Although it has been discussed for a long time already, the wholesale 4G network agreement between Sprint and Clearwire has finally become reality. Negotiations regarding the pricing for this wholesale servicing deal were not easy, but in the end the financially troubled 4G provider Clearwire will receive at least $1 billion from Sprint in exchange for service in 2011 and 2012. This number is only a minimum amount, and it is possible that the amount payable to Clearwire will increase.
For the most part, the wholesale 4G agreement between the two companies has many advantages. Customers should expect better connectivity and coverage, but without an increase in pricing. It is also possible that the terms of the agreement will allow both Sprint and Clearwire to expand their business, offer more services and increase revenues. This is because the wholesale 4G agreement includes a clause that allows the right to mutual re-wholesaling, which means that each company is allowed to resell the other company’s network to third party networks. Such a deal opens up a whole new world of possibilities for Sprint and Clearwire, such as the opening of new market segments for either company or the joint pursuit of new markets.
Sprint could also increase their revenues by offering clients customized wireless networking solutions. This capability is possible under the new agreement, because Clearwire has agreed to allow Sprint to offer customized solutions to clients like the government or other business entities using their own network. Under the agreement, Sprint will also be able to grow its M2M business and be more of a contender in this sector.
Although this agreement does benefit both parties mutually, there are still some issues that have not been resolved as of yet. For one, Clearwire has been experiencing financial difficulties for some time now despite the fact that they have increased the number of subscribers. The money from Sprint is expected to be used to get the company out of the red, but some aspects of the pricing agreement are still unclear. This could present a problem since Sprint offers its customers unlimited 4G network data usage on their mobile devices.
The exact pricing, as well as the minimum payment for each device can still change, which can be financially detrimental or beneficial for each company. Depending upon the pricing, the companies can increase or decrease their gross profit margins. Another possible implication of the deal is that both companies have their own smartphones and will continue to develop them independently of each other. Some experts believe that this will lead to competition and cause one or the other to lose customers. However, since some smartphones, such as the HTC Evo and Samsung Epic, are dual mode devices, it is also possible that both companies will be able to grow and expand their customer bases.

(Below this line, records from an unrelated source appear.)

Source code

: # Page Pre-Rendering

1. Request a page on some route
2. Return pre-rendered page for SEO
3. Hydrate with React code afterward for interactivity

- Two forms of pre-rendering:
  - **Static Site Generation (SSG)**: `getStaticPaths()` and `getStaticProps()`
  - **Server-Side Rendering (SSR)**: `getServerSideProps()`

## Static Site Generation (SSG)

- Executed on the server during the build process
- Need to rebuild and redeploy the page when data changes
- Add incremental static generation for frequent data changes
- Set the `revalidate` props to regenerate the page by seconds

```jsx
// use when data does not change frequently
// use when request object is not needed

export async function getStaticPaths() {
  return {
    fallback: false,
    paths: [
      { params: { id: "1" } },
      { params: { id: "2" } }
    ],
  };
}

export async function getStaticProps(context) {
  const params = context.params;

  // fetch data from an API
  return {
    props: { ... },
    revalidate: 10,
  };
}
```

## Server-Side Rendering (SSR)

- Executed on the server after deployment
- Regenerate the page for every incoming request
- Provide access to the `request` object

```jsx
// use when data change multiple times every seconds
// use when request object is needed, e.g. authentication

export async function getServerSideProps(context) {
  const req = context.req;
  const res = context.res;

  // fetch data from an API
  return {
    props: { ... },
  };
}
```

Overall, the wholesale 4G agreement appears to be promising and beneficial for all parties involved, including end customers. Some time is necessary, though, to see how the agreement will work out and what gross margins can be expected, since as of now there is not enough information available to be able to make a reliable forecast. Other factors that could influence how successful this deal will ultimately be include capital spending necessary to make improvements to the devices, marketing and networks, as well as customer usage of the 4G network.